Earle Havens, the curator of rare books and manuscripts at the Sheridan Libraries, is one of three principal investigators for this international research project. He will work closely with two of the world's leading scholars of the history of reading—Lisa Jardine, director of CELL at University College London; and Anthony Grafton of the Department of History at Princeton.

"We are extremely grateful to the Mellon Foundation for their support of research into this fascinating but underexplored part of history," said Winston Tabb, Sheridan Dean of University Libraries and Museums. "Renaissance readers left us a wealth of material to investigate. This kind of deep discovery work would not be possible without the combined expertise of an international team of humanists and technologists bringing a broad range of expertise together, and we look forward to sharing what they uncover with the world."

The project builds on several decades of humanistic research that has focused on the printing revolution of the 16th century and the widespread practice by active readers of leaving often dense, interpretive manuscript annotations in the margins (and between the lines) of the books they read. This diverse evidence of annotation provides a considerable range of unique and largely untapped research materials, which reveal that readers—much as users of the Internet today—adapted quickly to the technology of print: interacting intimately, dynamically, socially, and even virtually with texts.

"Reading these marginal notes gives us the chance to stand by the desks of Renaissance scholars and look over their shoulders while they work at their trade," Grafton said. "We can watch them read and respond to a vast range of books, tracing their thoughts and glimpsing the ways in which they used their scholarship to advise kings, ambassadors, and archbishops."
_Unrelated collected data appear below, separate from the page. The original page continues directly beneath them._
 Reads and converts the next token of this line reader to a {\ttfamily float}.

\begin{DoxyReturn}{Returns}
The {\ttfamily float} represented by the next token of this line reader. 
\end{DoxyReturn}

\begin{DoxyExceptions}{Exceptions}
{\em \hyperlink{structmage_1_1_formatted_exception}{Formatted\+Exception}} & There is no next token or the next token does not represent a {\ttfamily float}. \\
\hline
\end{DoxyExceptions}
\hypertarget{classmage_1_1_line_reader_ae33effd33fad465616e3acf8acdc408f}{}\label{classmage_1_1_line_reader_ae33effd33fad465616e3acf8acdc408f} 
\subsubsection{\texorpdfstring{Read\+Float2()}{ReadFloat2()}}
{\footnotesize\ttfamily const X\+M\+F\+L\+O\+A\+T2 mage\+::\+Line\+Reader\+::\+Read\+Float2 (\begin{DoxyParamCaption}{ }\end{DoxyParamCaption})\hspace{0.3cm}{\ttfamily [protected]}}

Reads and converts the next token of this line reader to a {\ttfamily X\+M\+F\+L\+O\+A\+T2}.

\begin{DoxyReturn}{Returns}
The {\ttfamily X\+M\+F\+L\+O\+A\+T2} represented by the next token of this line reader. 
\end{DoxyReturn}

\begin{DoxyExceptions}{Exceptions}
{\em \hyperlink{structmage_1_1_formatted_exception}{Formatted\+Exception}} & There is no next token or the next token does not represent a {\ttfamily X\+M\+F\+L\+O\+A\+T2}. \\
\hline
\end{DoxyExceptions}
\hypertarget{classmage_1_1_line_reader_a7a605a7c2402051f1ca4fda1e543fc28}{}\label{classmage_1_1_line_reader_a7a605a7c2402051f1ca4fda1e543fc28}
This body of primary source material is among the largest, least accessible, and most underutilized of original manuscript sources from the early modern period, owing to the fact that they are almost entirely uncataloged, or undercataloged, by major research collections throughout the world.

"There are so many parallels between our project and the digital world of information that we live in today," Havens said. "These notes reveal a largely unvarnished history of personal reading within the early modern historical moment. They also embody an active tradition of physically mapping and personalizing knowledge upon the printed page. The added practice of referencing and cross-referencing other works in these marginal annotations also allows us, like those early readers, to engage with the presence of 'virtual libraries' within the space of a single book."

The history of reading remains a rich area for research as scholars seek to better understand these reading habits and strategies, though it has remained a daunting task when conducted in a purely analog context, particularly with books that contain thousands of notes.

"This is an exciting moment," Jardine said. "We have been aware for some time of the unique importance of the copious annotations to be found in early modern books—marginal notes in ancient and modern languages tagged to printed passages, and cross-referenced to other notes and other books—but documenting and sharing them has largely defeated scholars. Only now with resources being developed within the digital humanities will we at last be able to do so."

By treating marginal annotations as large sets of data that can be mined and analyzed systematically in an electronic environment, the project team will create a corpus of important and representative annotated texts with searchable transcriptions and translations in order to begin to compare and fully analyze early modern reading by a number of dedicated Renaissance readers and annotators.

Over the next several years, the team will integrate the digital humanities expertise of CELL and of the Sheridan Libraries' Digital Research and Curation Center, as well as the collections of the Princeton University Library and other major repositories in the U.S., the U.K., and Europe. The initial phase of the project will focus on the transcription and translation of a select number of heavily annotated books, and the allied adaptation of the open-access Shared Canvas viewer to maximize user interaction with these complex, composite early modern texts through a publicly available website.